Depois que o carro partiu levando o filho e sua sacola de mangás recém comprados no sebo do Aragão e mais algumas verduras para a sopa do café da manhã, numa viagem de provavelmente não mais que 20 minutos, Cícero voltou pelas escadas de mármore movido por uma sensação que embora lhe oprimisse, o acariciava como uma chance única.

“Quase trinta anos...”

Do nada, seu passado...

Presente.

Encontrou o senhor grisalho conversando com outras duas senhoras num dos pilares próximos a entrada da catedral. Quase o perdera de vista.

- Boa noite, senhor. Teria um minuto?

O olhar do homem o percorreu numa fração de segundo. Os olhos verdes selaram secamente o pavor que se erguia em seu íntimo... eram os mesmos olhos... mas Cícero estava decidido. O velho segurava um terço com as duas mãos e sua expressão carregava o leve sorriso de quem sabe muitas coisas.

- Com licença, Dona Walmira, Dona Sabrina. Nos vemos mais tarde. – o senhor beijou delicadamente as duas senhoras na testa.- Boa noite, claro que tenho. – olhou Cícero com a cabeça um pouco mais inclinada para frente - Não lembro de você, filho. Conhecia o Rafael? Ele era professor de capoeira...

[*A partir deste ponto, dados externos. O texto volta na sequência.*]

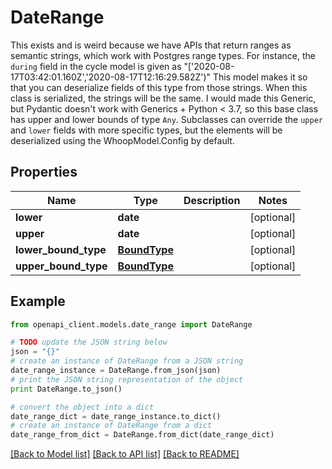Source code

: # DateRange

This exists and is weird because we have APIs that return ranges as semantic strings, which work with Postgres range types.  For instance, the `during` field in the cycle model is given as  \"['2020-08-17T03:42:01.160Z','2020-08-17T12:16:29.582Z')\"  This model makes it so that you can deserialize fields of this type from those strings. When this class is serialized, the strings will be the same.  I would made this Generic, but Pydantic doesn't work with Generics + Python < 3.7, so this base class has upper and lower bounds of type `Any`. Subclasses can override the `upper` and `lower` fields with more specific types, but the elements will be deserialized using the WhoopModel.Config by default.

## Properties
Name | Type | Description | Notes
------------ | ------------- | ------------- | -------------
**lower** | **date** |  | [optional] 
**upper** | **date** |  | [optional] 
**lower_bound_type** | [**BoundType**](BoundType.md) |  | [optional] 
**upper_bound_type** | [**BoundType**](BoundType.md) |  | [optional] 

## Example

```python
from openapi_client.models.date_range import DateRange

# TODO update the JSON string below
json = "{}"
# create an instance of DateRange from a JSON string
date_range_instance = DateRange.from_json(json)
# print the JSON string representation of the object
print DateRange.to_json()

# convert the object into a dict
date_range_dict = date_range_instance.to_dict()
# create an instance of DateRange from a dict
date_range_from_dict = DateRange.from_dict(date_range_dict)
```
[[Back to Model list]](../README.md#documentation-for-models) [[Back to API list]](../README.md#documentation-for-api-endpoints) [[Back to README]](../README.md)


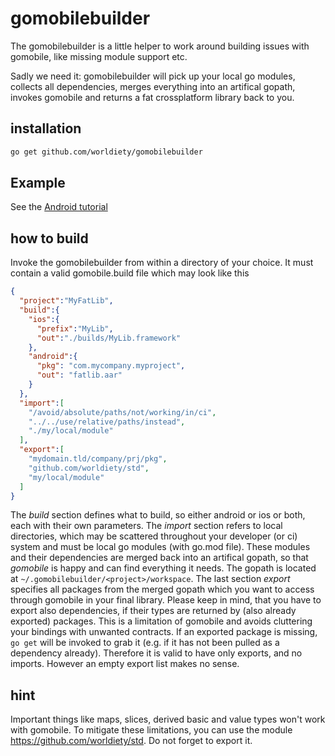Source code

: # gomobilebuilder
The gomobilebuilder is a little helper to work around building issues with gomobile, like missing module support etc.

Sadly we need it: gomobilebuilder will pick up your local go modules, collects all dependencies, merges everything into an artifical
gopath, invokes gomobile and returns a fat crossplatform library back to you.

## installation

```bash
go get github.com/worldiety/gomobilebuilder
```

## Example

See the [Android tutorial](howto-android.md)

## how to build

Invoke the gomobilebuilder from within a directory of your choice. It must contain a valid gomobile.build file which may look like this
```json
{
  "project":"MyFatLib",
  "build":{
    "ios":{
      "prefix":"MyLib",
      "out":"./builds/MyLib.framework"
    },
    "android":{
      "pkg": "com.mycompany.myproject",
      "out": "fatlib.aar"
    }
  },
  "import":[
    "/avoid/absolute/paths/not/working/in/ci",
    "../../use/relative/paths/instead",
    "./my/local/module"
  ],
  "export":[
    "mydomain.tld/company/prj/pkg",
    "github.com/worldiety/std",
    "my/local/module"
  ]
}
```
The *build* section defines what to build, so either android or ios or both, each with their own parameters. 
The *import* section refers to local directories, which may be scattered throughout your developer (or ci) 
system and must be local go modules (with go.mod file). These modules and their dependencies are merged back 
into an artifical gopath, so that *gomobile* is happy and can find everything it needs. 
The gopath is located at `~/.gomobilebuilder/<project>/workspace`. The last section *export* 
specifies all packages from the merged gopath which you want to access through gomobile in your 
final library. Please keep in mind, that you have to export also dependencies, if their types are 
returned by (also already exported) packages. This is a limitation of gomobile and avoids cluttering 
your bindings with unwanted contracts. If an exported package is missing, `go get` will be invoked to grab it (e.g.
if it has not been pulled as a dependency already). Therefore it is valid to have only exports, and no imports.
However an empty export list makes no sense.

## hint
Important things like maps, slices, derived basic and value types won't work with gomobile. To mitigate these limitations, you can use the module https://github.com/worldiety/std. Do not forget to export it.
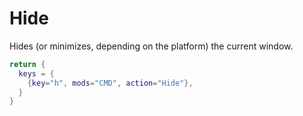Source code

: # Hide

Hides (or minimizes, depending on the platform) the current window.

```lua
return {
  keys = {
    {key="h", mods="CMD", action="Hide"},
  }
}
```


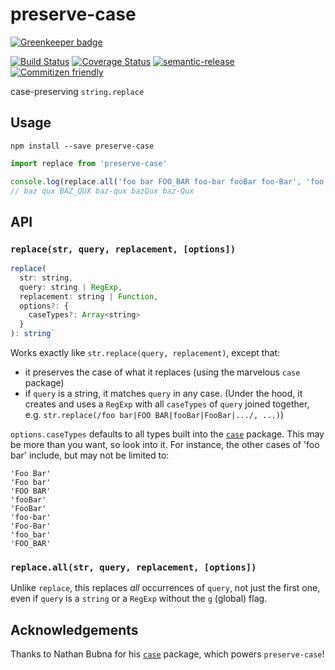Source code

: # preserve-case

[![Greenkeeper badge](https://badges.greenkeeper.io/jedwards1211/preserve-case.svg)](https://greenkeeper.io/)

[![Build Status](https://travis-ci.org/jedwards1211/preserve-case.svg?branch=master)](https://travis-ci.org/jedwards1211/preserve-case)
[![Coverage Status](https://coveralls.io/repos/github/jedwards1211/preserve-case/badge.svg?branch=master)](https://coveralls.io/github/jedwards1211/preserve-case?branch=master)
[![semantic-release](https://img.shields.io/badge/%20%20%F0%9F%93%A6%F0%9F%9A%80-semantic--release-e10079.svg)](https://github.com/semantic-release/semantic-release)
[![Commitizen friendly](https://img.shields.io/badge/commitizen-friendly-brightgreen.svg)](http://commitizen.github.io/cz-cli/)

case-preserving `string.replace`

## Usage

```
npm install --save preserve-case
```

```js
import replace from 'preserve-case'

console.log(replace.all('foo bar FOO_BAR foo-bar fooBar foo-Bar', 'foo bar', 'baz qux'))
// baz qux BAZ_QUX baz-qux bazQux baz-Qux
```

## API

### `replace(str, query, replacement, [options])`

```js
replace(
  str: string,
  query: string | RegExp,
  replacement: string | Function,
  options?: {
    caseTypes?: Array<string>
  }
): string`
```

Works exactly like `str.replace(query, replacement)`, except that:
* it preserves the case of what it replaces (using the marvelous `case` package)
* if `query` is a string, it matches `query` in any case.  (Under the hood, it creates and uses
  a `RegExp` with all `caseTypes` of `query` joined together, e.g.
  `str.replace(/foo bar|FOO BAR|fooBar|FooBar|.../, ...)`)

`options.caseTypes` defaults to all types built into the [`case`](https://github.com/nbubna/Case) package.
This may be more than you want, so look into it.  For instance, the other cases of 'foo bar' include, but may not be
limited to:

```
'Foo Bar'
'Foo bar'
'FOO BAR'
'fooBar'
'FooBar'
'foo-bar'
'Foo-Bar'
'foo_bar'
'FOO_BAR'
```

### `replace.all(str, query, replacement, [options])`

Unlike `replace`, this replaces *all* occurrences of `query`, not just the first one, even if `query` is a `string` or
a `RegExp` without the `g` (global) flag.

## Acknowledgements

Thanks to Nathan Bubna for his [`case`](https://github.com/nbubna/Case) package, which powers `preserve-case`!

Cícero sabia que o que estava pra acontecer precisava acontecer porque não havia nenhuma outra explicação para que seus passos o tivessem guiado até ali, de forma tão improvável... que chegava a parecer ficção. Mas ele acabaria com aquilo. Afinal, se tornara um homem. Pai. Só Deus poderia o julgar...

E faria alguma diferença?

- Senhor, ainda o espera? Esse tempo todo?

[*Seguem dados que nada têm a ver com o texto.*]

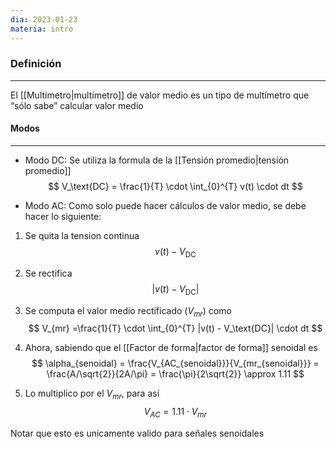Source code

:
 ```yaml
---
dia: 2023-01-23
materia: intro
---
```

### Definición
---
El [[Multímetro|multímetro]] de valor medio es un tipo de multímetro que “sólo sabe” calcular valor medio

#### Modos
---
- Modo DC:
Se utiliza la formula de la [[Tensión promedio|tensión promedio]]
$$ V_\text{DC} = \frac{1}{T} \cdot \int_{0}^{T} v(t) \cdot dt $$

- Modo AC:
Como solo puede hacer cálculos de valor medio, se debe hacer lo siguiente:
1. Se quita la tension continua $$ v(t) - V_\text{DC} $$

2. Se rectifica $$ |v(t) - V_\text{DC}| $$

3. Se computa el valor medio rectificado ($V_{mr}$) como $$ V_{mr} =\frac{1}{T} \cdot \int_{0}^{T} |v(t) - V_\text{DC}| \cdot dt $$

4. Ahora, sabiendo que el [[Factor de forma|factor de forma]] senoidal es $$ \alpha_{senoidal} = \frac{V_{AC_{senoidal}}}{V_{mr_{senoidal}}} = \frac{A/\sqrt{2}}{2A/\pi} = \frac{\pi}{2\sqrt{2}} \approx 1.11 $$

5. Lo multiplico por el $V_{mr}$, para así $$ V_{AC} = 1.11 \cdot V_{mr} $$

Notar que esto es unicamente valido para señales senoidales
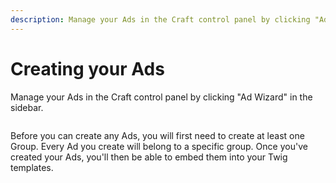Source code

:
 ```yaml
---
description: Manage your Ads in the Craft control panel by clicking "Ad Wizard" in the sidebar.
---
```


# Creating your Ads

Manage your Ads in the Craft control panel by clicking "Ad Wizard" in the sidebar.

<img :src="$withBase('/images/adwizard-new-ad.png')" class="dropshadow" alt="">

Before you can create any Ads, you will first need to create at least one Group. Every Ad you create will belong to a specific group. Once you've created your Ads, you'll then be able to embed them into your Twig templates.

<img :src="$withBase('/images/adwizard-primary.png')" class="dropshadow" alt="">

O olhar do homem inclinou-se um pouco para baixo e Cícero percebeu que ele observava fixamente o pingente prateado que se destacava em sua camisa vermelha. As esferas claras que se tornavam um olhar, brilharam de forma diferente... o que irradiava do seu leve sorriso sumiu num piscar, e retornou com uma súbita profundidade de intenções. Ele, o reconhecera...

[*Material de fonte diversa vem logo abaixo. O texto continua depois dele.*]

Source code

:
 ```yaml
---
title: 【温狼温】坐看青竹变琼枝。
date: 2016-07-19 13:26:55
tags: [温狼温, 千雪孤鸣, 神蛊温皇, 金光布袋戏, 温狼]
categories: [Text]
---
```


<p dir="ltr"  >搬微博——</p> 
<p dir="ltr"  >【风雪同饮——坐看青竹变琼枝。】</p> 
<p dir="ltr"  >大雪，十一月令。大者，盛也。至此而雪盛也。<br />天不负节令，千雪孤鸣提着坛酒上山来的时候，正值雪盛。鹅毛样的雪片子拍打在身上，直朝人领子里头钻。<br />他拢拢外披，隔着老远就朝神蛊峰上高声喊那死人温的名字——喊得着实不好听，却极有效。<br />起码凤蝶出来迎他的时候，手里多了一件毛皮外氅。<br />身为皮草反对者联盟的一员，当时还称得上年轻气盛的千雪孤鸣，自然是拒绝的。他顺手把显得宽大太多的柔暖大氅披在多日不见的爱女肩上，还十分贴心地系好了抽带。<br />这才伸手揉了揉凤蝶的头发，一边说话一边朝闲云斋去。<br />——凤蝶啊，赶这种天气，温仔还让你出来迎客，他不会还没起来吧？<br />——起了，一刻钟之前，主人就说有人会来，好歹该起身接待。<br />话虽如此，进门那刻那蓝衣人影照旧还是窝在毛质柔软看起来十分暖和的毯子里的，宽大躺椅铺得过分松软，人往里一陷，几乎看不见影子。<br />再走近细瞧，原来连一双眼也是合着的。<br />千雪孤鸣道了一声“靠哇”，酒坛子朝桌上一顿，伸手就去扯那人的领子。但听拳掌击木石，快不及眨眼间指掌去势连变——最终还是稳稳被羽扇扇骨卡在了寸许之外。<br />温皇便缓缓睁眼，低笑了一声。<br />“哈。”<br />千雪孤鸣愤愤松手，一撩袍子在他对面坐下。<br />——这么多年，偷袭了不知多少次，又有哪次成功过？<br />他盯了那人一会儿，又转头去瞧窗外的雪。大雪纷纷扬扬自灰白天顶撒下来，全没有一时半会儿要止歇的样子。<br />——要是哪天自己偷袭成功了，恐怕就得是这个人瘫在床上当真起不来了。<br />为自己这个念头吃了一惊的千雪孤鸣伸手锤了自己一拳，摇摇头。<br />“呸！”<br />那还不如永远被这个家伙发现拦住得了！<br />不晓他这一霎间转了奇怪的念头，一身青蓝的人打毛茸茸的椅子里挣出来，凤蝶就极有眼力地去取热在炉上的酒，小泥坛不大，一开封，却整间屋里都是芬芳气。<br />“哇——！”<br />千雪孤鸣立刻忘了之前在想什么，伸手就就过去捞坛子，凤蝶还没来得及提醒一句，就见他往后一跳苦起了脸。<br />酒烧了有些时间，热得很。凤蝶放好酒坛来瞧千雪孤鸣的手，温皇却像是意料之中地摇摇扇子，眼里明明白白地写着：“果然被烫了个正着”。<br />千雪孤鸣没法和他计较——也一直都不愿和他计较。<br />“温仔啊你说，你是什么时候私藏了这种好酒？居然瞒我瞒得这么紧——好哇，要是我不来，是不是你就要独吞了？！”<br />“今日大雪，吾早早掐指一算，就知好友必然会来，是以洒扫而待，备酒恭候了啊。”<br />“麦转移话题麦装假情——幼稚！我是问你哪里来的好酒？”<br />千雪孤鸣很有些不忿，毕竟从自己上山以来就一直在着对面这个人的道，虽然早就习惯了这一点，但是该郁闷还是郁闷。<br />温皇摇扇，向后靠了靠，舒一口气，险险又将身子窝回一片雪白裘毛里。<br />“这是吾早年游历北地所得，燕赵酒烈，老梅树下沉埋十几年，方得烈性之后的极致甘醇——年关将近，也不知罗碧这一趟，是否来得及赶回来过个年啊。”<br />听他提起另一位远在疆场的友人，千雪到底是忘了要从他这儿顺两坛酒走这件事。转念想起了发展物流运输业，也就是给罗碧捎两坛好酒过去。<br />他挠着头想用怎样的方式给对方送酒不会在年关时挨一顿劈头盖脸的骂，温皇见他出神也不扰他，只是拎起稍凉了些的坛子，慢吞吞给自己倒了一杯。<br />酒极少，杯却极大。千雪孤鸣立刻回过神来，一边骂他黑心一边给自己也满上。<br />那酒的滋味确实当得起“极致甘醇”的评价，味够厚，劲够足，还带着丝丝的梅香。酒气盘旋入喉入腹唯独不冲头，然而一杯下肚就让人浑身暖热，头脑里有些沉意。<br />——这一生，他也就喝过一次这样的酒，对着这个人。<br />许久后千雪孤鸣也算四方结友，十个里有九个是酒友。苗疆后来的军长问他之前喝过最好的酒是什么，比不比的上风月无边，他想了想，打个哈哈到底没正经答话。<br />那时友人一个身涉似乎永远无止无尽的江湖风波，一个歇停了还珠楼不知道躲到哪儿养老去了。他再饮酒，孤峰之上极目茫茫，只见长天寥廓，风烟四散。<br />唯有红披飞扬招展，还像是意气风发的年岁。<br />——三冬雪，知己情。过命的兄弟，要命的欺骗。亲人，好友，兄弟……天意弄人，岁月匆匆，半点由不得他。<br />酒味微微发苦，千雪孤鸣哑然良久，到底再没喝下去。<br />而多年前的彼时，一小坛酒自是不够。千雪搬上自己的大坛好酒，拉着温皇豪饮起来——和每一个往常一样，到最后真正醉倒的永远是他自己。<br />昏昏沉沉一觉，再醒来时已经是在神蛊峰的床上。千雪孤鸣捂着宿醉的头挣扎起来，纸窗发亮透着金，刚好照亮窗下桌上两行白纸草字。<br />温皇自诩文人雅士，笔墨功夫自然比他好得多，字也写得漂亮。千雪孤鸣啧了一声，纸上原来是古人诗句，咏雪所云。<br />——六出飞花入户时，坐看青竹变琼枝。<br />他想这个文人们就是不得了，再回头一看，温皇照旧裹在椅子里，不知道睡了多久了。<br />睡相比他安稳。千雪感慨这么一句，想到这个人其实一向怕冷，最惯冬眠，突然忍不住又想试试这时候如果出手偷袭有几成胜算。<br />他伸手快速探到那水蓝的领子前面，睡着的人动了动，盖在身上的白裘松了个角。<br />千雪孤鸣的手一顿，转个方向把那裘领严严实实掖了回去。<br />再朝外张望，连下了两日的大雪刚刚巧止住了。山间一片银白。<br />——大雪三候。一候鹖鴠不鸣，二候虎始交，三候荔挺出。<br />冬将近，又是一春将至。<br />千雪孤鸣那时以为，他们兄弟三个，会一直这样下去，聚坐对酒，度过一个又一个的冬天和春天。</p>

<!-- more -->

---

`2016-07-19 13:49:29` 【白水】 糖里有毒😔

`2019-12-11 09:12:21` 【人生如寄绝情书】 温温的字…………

- Esperar, não. Saber, isso sim. Você sabe, não é? Posso sentir... Quer falar algo, não é? Graças a Deus... Notei quando me viu. Podemos sentar naquele banco, tem uma ótima visão da praia e do porto. Rafa adorava. Vinha sempre depois dos treinos. Daí então, se é que posso lhe pedir algo sem nem saber sequer seu nome, você pode me contar o que realmente houve. E o meu perdão, já é seu. Sou Juracir, pai do Rafael, desaparecido há 28 anos, com apenas 21 anos de idade. Meu único filho... meu eterno filho... – o senhor falou de maneira tranquila, os olhos faiscando algo indefinido.

As pernas de Cícero tremiam quando eles se sentaram no banco rústico ao lado da magnífica construção, e realmente a vista era de tirar o fôlego, navios transatlânticos flutuavam num mar prateado, com as luzes do crepúsculo a refletir em nuvens rosadas e imóveis ao fundo. Os telhados do Bairro do Garnizé de alguma forma também brilhavam, e isso parecia tornar tudo irreal.

- Senhor – Cícero retirou a corrente do pescoço e em seguida o pingente - isso precisa estar com você. É seu.

O pingente prateado em forma de berimbau cintilou nas mãos magras do homem. O terço ficou sobre suas coxas enquanto ele observava a peça por diversos ângulos.

- Fui eu mesmo que fiz pra o meu garoto, quando era ourives lá em Comendador. – o velho pôs as mãos no rosto - Fale só como aconteceu... por quê... só isso... O resto, pode ficar entre você e Deus. Só quero a verdade. A verdade. Se quiser falar, não se preocupe. Justiça, só a do Altíssimo, mais nenhuma. A Lei, é Dele...

“A Lei...”, pensou Cícero, “mas não a Justiça...”

- ... e a vingança também... a mim só resta seguir... e perdoar... - o homem completou.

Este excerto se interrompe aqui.